Col secondo motivo sostiene che il giudice italiano avrebbe dovuto disapplicare la normativa nazionale in contrasto con la Convenzione CEDU e in subordine, ne denuncia l’incostituzionalità per violazione dell’art. 117 Cost..

La censura non può trovare accoglimento poichè, come già affermato da questa Corte (Cass. 22 gennaio 2008, n.354), la questione di incostituzionalità riproposta dai ricorrenti è manifestamente infondata in quanto il criterio adottato dal legislatore italiano – che è vincolante per il giudice nazionale – non tocca la complessiva attitudine della L. n. 89 del 29001 ad assicurare l’obbiettivo di un serio ristoro per la lesione del diritto alla ragionevole durata del processo e non autorizza, perciò, alcun dubbio sulla sua compatibilità per gli impegni assunti dalla Repubblica Italiana a livello internazionale con la ratifica della Convenzione europea e con il pieno riconoscimento, anche a livello costituzionale del canone di cui all’art. 6, par. 1 della medesima Convenzione.

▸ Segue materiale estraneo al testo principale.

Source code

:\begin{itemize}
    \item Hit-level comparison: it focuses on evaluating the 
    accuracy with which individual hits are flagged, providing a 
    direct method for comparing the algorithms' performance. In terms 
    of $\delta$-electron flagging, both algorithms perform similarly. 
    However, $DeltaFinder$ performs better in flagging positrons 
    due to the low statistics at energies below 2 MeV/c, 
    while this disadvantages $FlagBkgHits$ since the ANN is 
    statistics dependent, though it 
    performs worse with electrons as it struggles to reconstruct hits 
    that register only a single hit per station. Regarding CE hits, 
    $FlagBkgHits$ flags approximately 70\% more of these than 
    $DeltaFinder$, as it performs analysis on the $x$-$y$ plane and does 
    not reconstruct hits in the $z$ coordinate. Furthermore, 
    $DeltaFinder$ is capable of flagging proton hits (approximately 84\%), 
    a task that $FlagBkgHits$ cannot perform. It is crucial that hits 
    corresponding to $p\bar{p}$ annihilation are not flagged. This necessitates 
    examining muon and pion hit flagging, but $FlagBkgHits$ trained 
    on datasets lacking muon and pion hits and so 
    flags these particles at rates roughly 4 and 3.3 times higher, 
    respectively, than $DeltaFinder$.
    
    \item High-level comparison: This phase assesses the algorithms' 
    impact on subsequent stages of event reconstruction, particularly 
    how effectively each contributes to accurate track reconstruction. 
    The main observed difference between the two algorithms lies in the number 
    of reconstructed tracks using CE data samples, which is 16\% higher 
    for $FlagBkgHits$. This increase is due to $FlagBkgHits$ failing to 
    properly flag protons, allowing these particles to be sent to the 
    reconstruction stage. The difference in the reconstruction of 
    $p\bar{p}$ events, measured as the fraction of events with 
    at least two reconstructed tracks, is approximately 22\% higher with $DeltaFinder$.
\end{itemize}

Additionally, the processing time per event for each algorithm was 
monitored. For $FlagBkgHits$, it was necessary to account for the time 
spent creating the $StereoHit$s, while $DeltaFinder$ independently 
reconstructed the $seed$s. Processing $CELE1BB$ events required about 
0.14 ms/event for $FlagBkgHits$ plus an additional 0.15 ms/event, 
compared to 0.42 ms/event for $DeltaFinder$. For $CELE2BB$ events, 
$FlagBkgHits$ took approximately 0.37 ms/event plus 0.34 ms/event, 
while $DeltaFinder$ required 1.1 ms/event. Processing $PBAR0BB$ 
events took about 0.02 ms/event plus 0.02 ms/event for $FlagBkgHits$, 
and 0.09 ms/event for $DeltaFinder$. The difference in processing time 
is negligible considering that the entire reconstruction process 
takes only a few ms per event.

Fondato è peraltro il terzo motivo di ricorso , con il quale si censura la statuizione secondo cui gli interessi sulla somma liquidata a titolo di equa riparazione decorrono dalla data del decreto impugnato e non dalla domanda, in quanto ciò contrasta con il principio generale secondo cui la durata del processo non deve risolversi in un pregiudizio per le ragioni della parte vittoriosa.

In conclusione il ricorso merita accoglimento limitatamente alle censure esposte con il primo e il terzo motivo e, conseguentemente, il decreto impugnato va cassato, con la liquidazione di un equo indennizzo in misura di Euro 5.000,00 per ciascuno de ricorrente.

Le spese giudiziali, in considerazione del parziale accoglimento della domanda, seguono la soccombenza previa compensazione nella misura della metà e se ne dispone la distrazione in favore del procuratore antistatario.

P.Q.M.

La Corte accoglie il primo e il terzo motivo di ricorso, rigetta il secondo, cassa il decreto impugnato e, pronunziando nel merito, condanna la Presidenza del Consiglio dei Ministri al pagamento della somma di Euro 5.000,00 con gli interessi dalla domanda in favore di ciascun ricorrente, nonchè al pagamento delle spese giudiziali del doppio grado che, previa compensazione nella misura della metà, liquida per la restante metà in complessivi Euro 464,00, di cui Euro 189,00 per diritti ed Euro 250,00 per onorari, per il giudizio di merito e in ulteriori complessivi Euro 250,00, di cui Euro 200,00 per onorari, per il giudizio di cassazione e ne dispone la distrazione in favore del procuratore antistatario.

Così deciso in Roma, il 18 aprile 2011.